Greens oppose Central Maine Power corridor
Augusta, ME -- The Green Independent Party has taken a position opposing a Central Maine Power (CMP) proposal to create a 145-mile transmission line corridor that would deliver electricity from Canada to Massachusetts.
Central Maine Power, which would distribute power provided by Hydro-Québec, has failed to provide evidence that the proposal would reduce climate-changing emissions and has admitted that it does not know what the sources of energy will be.
Maine Green Independent Party
FOR IMMEDIATE RELEASE
March 14, 2019
For more information:
Jon Olsen, MGIP co-chair, [email protected], (207) 549-7787
Niomi Larrivee, MGIP co-chair, [email protected]
John Rensenbrink, MGIP co-founder and advisor, [email protected]
Kim Pfusch, Chair, Lewiston Green Independent Committee, Member, MGIP State Committee, [email protected]
The Green Independent Party is an ecologically-focused political party that has been on Maine's ballot for more than 20 years and initially formed in 1984.
In addition to redistributing electricity from greenhouse gas-producing sources and adversely impacting the development of clean renewable energy, the corridor would damage hundreds of miles of Maine's natural environment and lead to the seizure of personal properties.
The states of New Hampshire and Vermont have both rejected proposals for a transmission line corridor.
"CMP is not listening to the will of Maine's people, towns and businesses," said Niomi Larrivee, co-chair of the party. "CMP is trying to buy us out.

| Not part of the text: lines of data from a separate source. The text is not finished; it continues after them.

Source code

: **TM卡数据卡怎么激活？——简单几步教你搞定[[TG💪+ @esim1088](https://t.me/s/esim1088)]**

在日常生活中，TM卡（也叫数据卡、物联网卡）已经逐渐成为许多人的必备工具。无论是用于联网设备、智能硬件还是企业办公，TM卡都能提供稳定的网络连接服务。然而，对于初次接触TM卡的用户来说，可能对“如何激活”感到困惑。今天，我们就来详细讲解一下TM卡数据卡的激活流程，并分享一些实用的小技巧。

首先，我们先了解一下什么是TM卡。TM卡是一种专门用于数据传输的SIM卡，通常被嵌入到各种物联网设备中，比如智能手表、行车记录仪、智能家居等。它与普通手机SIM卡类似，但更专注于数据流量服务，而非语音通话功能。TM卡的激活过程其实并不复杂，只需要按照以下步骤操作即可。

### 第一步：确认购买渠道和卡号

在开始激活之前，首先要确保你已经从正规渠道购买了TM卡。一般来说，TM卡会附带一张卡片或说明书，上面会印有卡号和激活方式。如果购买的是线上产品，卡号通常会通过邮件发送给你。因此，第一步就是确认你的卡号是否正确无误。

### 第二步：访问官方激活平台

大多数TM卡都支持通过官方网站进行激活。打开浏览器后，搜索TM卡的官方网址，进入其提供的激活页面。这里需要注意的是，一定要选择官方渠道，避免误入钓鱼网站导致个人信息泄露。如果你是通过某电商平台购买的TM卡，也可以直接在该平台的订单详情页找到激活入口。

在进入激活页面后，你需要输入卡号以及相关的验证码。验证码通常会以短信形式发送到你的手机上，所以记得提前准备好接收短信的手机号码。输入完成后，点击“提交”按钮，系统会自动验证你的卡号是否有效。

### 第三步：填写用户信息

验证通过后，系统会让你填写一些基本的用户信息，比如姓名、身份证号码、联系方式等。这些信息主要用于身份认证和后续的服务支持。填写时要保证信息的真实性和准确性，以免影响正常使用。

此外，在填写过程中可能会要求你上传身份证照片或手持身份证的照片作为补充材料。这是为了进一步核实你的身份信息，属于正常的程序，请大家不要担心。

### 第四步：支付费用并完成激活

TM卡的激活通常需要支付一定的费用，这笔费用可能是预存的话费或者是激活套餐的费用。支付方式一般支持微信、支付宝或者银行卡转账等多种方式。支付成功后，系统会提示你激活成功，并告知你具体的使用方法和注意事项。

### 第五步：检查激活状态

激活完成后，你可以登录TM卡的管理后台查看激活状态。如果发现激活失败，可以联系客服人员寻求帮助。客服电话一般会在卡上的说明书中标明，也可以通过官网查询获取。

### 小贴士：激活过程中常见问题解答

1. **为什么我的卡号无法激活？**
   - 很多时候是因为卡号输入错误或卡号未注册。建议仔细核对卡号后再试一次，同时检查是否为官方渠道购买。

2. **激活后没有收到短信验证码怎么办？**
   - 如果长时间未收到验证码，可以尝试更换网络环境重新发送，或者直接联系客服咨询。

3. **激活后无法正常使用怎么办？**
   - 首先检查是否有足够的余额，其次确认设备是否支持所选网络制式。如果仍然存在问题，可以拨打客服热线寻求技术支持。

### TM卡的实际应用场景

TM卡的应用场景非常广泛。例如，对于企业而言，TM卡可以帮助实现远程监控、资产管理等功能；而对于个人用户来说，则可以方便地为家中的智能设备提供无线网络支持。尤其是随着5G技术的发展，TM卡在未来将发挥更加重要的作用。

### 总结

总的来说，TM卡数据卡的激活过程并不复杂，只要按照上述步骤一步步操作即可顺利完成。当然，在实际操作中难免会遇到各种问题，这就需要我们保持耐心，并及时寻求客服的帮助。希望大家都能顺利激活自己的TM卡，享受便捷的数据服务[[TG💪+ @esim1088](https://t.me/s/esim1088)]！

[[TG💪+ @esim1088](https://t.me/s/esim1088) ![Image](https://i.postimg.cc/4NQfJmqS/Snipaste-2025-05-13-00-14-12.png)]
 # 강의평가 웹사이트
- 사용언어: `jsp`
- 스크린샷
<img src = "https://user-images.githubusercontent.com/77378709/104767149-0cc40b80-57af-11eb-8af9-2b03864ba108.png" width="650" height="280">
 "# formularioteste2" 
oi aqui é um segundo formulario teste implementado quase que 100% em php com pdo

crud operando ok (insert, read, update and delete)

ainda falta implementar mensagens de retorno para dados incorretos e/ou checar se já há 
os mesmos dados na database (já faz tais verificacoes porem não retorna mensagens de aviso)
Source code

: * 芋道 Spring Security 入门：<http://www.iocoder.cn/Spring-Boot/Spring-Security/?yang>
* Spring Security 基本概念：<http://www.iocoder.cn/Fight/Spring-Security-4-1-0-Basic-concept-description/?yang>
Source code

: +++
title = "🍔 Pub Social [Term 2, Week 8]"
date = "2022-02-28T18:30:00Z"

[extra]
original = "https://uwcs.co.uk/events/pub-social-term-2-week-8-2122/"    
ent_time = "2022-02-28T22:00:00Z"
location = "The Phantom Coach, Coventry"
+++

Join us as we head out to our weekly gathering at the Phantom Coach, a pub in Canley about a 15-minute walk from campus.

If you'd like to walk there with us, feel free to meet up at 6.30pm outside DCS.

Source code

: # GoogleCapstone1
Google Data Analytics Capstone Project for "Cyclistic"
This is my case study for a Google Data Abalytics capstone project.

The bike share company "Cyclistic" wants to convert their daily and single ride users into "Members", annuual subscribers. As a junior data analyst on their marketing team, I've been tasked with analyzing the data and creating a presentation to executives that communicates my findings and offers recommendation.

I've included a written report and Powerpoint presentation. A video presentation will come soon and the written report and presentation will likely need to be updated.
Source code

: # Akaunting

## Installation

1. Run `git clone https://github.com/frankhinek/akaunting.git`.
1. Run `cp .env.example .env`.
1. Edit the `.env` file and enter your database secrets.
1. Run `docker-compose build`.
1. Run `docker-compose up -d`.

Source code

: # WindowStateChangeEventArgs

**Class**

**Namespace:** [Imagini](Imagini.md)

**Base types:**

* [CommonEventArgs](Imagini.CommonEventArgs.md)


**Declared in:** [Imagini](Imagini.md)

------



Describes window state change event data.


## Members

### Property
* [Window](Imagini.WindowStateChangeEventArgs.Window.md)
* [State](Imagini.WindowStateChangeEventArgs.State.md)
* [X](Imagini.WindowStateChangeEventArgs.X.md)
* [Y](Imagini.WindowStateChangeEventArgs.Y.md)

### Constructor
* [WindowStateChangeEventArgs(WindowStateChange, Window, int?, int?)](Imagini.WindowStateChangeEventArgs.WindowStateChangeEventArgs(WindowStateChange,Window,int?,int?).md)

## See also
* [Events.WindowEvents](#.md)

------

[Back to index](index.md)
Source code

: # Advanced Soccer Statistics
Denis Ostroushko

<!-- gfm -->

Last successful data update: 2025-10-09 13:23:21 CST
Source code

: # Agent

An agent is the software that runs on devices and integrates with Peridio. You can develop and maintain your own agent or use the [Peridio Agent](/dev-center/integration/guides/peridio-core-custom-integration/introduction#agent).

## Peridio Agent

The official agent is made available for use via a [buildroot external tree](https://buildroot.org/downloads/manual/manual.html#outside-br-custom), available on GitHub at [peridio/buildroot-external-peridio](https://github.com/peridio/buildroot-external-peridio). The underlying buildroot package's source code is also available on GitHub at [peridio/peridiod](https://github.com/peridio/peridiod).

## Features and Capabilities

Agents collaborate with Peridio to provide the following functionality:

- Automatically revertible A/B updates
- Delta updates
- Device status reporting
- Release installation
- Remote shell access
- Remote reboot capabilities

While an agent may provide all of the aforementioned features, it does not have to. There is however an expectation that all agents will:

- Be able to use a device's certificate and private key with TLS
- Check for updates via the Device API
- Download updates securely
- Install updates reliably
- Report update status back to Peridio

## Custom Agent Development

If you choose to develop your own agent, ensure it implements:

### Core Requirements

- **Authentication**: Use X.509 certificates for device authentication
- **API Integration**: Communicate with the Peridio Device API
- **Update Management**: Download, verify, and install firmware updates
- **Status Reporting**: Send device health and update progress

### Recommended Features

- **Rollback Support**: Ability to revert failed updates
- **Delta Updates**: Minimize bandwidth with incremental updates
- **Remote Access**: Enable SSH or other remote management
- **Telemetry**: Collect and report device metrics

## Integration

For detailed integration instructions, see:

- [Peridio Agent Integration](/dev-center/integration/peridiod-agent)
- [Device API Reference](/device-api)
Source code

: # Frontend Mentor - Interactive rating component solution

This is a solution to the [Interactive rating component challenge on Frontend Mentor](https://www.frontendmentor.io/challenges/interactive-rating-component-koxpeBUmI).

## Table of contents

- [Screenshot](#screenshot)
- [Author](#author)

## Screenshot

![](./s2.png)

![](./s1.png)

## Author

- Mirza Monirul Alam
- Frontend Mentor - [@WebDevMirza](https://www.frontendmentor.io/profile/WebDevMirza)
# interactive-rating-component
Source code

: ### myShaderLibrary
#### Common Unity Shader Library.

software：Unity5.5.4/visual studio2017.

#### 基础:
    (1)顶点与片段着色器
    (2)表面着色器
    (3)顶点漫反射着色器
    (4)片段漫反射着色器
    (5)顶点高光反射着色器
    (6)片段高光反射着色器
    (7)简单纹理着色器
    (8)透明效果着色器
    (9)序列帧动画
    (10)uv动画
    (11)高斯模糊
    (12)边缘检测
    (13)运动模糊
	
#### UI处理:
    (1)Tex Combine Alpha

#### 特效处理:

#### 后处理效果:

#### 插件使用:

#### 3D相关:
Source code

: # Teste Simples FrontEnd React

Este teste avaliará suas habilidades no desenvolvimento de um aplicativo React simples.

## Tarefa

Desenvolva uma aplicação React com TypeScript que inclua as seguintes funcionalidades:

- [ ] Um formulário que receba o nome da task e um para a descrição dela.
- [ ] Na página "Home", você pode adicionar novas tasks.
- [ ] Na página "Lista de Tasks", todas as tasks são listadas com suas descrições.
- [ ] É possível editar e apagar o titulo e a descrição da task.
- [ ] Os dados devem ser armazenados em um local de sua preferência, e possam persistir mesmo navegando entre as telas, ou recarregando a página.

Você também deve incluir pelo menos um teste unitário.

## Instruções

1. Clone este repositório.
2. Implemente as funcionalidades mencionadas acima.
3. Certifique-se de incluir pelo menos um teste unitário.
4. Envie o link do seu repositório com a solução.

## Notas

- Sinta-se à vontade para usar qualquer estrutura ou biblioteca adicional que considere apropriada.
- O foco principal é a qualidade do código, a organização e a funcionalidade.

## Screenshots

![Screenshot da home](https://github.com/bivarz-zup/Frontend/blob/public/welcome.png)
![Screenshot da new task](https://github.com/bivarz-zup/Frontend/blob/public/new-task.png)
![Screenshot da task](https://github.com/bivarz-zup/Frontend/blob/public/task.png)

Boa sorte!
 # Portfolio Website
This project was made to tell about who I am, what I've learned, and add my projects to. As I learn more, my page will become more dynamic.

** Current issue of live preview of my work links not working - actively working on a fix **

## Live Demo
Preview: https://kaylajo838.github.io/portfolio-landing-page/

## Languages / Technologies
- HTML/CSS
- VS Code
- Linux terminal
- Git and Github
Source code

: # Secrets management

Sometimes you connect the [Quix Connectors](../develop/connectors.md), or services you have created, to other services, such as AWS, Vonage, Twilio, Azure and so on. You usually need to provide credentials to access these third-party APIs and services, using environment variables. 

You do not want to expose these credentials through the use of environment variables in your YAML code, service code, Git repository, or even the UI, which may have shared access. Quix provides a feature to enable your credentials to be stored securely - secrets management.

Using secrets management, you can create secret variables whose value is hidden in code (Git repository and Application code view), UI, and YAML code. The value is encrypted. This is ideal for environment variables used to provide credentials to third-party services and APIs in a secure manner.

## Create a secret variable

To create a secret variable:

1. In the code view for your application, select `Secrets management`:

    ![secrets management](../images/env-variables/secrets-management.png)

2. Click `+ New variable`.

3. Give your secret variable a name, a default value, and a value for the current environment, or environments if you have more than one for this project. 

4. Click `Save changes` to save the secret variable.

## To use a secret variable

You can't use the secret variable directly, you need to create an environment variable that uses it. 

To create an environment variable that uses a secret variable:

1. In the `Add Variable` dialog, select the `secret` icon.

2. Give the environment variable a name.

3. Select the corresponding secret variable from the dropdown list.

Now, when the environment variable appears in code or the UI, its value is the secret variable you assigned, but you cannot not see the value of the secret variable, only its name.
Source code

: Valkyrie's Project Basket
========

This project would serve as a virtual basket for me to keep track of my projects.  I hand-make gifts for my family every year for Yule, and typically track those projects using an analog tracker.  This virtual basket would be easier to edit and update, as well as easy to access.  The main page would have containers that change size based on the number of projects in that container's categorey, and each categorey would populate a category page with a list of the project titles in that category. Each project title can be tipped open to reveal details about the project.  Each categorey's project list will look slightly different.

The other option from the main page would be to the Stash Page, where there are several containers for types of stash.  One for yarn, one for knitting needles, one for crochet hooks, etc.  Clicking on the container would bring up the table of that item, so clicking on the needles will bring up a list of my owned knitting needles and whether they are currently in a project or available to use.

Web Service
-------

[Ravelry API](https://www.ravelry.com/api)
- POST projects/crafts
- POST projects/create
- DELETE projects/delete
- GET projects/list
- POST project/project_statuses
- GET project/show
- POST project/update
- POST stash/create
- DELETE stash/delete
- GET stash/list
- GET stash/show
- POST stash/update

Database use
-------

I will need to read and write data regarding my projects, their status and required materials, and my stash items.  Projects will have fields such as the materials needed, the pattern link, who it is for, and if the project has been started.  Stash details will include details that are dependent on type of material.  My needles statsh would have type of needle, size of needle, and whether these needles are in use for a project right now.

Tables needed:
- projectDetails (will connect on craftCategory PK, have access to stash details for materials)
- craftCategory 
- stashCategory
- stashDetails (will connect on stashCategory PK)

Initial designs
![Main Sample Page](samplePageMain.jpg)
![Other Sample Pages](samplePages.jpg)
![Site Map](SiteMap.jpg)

We are on the losing end. Property rights would be lost via eminent domain. This will impact our tourist trade: destroying valuable trusts, sanctuaries, ancient Native American treasures, parks and our personally owned land."
John Rensenbrink, a co-founder and advisor of the party, said the proposal is an example of a corporation failing to work for the public good. "The top leadership of Central Maine Power has consistently put their own money and control ahead of what is good for the company as a whole and well ahead of what is good for the people of Maine," Rensenbrink said.
Kimberly Pfusch, chair of the Lewiston Green Independent committee, said, "Residents are asking why a foreign owned company can do this. We want our power to be owned by local citizens."
The proposed corridor would cut through Lewiston and more than 30 other Maine towns and cities.
As well as opposing the corridor, the party endorses "An Act to Create the Maine Power Delivery Authority".
Jon Olsen, senior co-chair of the party, said the bill would benefit Maine because revenue would remain in Maine instead of being "siphoned off to Spain for the benefit of CMP's parent company."
Olsen said the newly-created power delivery authority would be "accountable strictly and only to the people of Maine," and would be created without an additional tax burden on ratepayers if CMP were purchased over time with a bond.
"The new entity, which can be run nearly non-profit if desired, would be far more willing to invest in alternative, sustainable energy not dependent on foreign-sourced fossil fuel products, provided that this entity has the authority to deliver and produce electricity for the use of Mainers," Olsen added. "This means more good jobs."